▶ **Goal of the exercise**:
Reproduce word for word, from the entries below, the line with "given service $S$.", the line with "on signing in", and every line between them, and nothing more.
*** Begin section ***
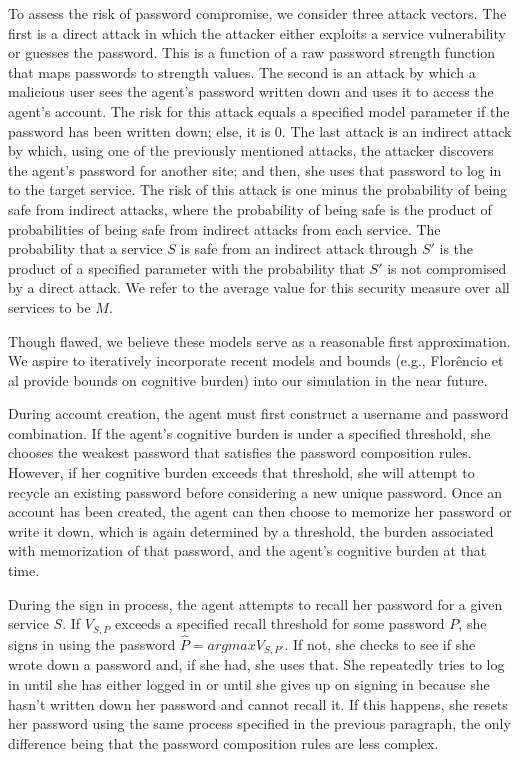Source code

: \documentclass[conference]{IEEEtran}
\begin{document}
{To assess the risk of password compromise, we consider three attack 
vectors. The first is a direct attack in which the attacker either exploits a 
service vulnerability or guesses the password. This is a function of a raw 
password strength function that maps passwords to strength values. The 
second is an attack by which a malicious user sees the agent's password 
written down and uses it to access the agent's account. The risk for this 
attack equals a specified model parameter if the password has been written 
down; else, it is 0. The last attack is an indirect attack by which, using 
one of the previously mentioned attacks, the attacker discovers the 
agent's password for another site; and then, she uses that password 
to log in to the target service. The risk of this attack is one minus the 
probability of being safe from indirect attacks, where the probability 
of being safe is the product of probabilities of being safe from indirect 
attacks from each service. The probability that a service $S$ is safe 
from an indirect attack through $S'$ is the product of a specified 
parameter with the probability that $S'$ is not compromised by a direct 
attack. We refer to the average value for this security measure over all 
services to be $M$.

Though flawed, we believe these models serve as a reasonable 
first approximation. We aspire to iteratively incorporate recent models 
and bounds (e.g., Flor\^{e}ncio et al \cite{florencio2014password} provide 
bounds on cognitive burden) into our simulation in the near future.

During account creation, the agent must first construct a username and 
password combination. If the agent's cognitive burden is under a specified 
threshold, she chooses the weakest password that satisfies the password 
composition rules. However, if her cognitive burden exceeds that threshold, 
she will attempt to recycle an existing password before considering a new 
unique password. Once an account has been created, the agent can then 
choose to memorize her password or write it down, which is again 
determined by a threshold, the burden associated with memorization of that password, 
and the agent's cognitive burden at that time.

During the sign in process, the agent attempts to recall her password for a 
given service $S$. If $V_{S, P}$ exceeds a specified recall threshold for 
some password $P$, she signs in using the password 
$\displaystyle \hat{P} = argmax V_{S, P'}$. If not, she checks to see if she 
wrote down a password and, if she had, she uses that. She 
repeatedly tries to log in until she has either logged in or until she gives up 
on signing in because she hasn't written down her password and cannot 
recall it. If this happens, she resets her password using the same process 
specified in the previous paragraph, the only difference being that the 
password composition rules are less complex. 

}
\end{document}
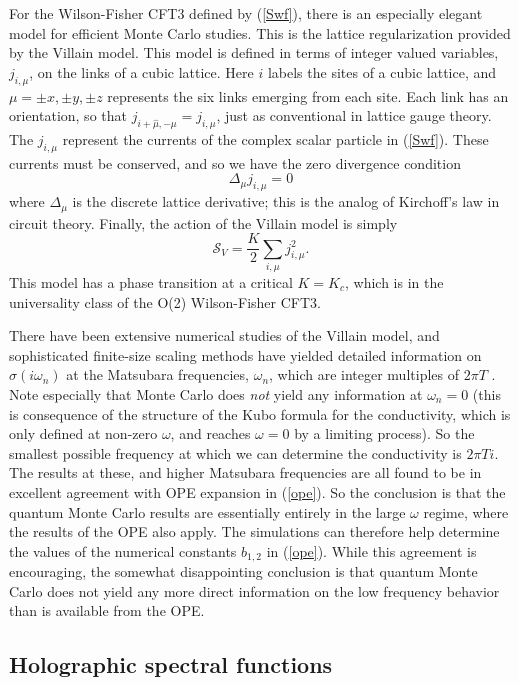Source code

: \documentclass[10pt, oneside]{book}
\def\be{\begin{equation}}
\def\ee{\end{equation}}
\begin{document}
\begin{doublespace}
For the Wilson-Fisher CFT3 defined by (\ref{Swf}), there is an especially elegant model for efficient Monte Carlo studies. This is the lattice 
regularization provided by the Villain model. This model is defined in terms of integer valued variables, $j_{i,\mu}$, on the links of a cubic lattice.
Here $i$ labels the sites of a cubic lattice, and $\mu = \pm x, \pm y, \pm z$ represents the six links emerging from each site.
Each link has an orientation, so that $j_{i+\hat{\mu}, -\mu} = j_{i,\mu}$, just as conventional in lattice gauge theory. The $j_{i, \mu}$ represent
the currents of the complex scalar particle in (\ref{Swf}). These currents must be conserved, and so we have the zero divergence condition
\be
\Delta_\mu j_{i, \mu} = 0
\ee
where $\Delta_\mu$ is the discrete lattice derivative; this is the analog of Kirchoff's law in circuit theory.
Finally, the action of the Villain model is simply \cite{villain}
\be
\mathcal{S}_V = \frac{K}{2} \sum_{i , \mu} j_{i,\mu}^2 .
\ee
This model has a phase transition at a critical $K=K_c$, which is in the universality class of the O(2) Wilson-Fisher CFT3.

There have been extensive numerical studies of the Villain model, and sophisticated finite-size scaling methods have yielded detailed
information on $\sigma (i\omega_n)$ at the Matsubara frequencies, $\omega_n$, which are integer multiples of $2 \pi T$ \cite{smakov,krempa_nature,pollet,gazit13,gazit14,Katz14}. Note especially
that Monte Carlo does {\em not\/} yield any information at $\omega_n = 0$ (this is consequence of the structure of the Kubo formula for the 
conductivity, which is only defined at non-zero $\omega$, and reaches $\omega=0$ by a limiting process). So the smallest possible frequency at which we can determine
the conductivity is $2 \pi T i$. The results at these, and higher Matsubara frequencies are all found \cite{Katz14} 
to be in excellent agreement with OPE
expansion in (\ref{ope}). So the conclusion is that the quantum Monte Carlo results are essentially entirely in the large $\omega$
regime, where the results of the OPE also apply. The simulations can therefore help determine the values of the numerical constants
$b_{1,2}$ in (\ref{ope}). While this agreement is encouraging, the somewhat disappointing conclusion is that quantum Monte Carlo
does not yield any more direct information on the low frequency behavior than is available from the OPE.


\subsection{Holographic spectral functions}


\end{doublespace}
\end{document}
*** End section ***
▶ **Written answer**:
given service $S$. If $V_{S, P}$ exceeds a specified recall threshold for 
some password $P$, she signs in using the password 
$\displaystyle \hat{P} = argmax V_{S, P'}$. If not, she checks to see if she 
wrote down a password and, if she had, she uses that. She 
repeatedly tries to log in until she has either logged in or until she gives up 
on signing in because she hasn't written down her password and cannot 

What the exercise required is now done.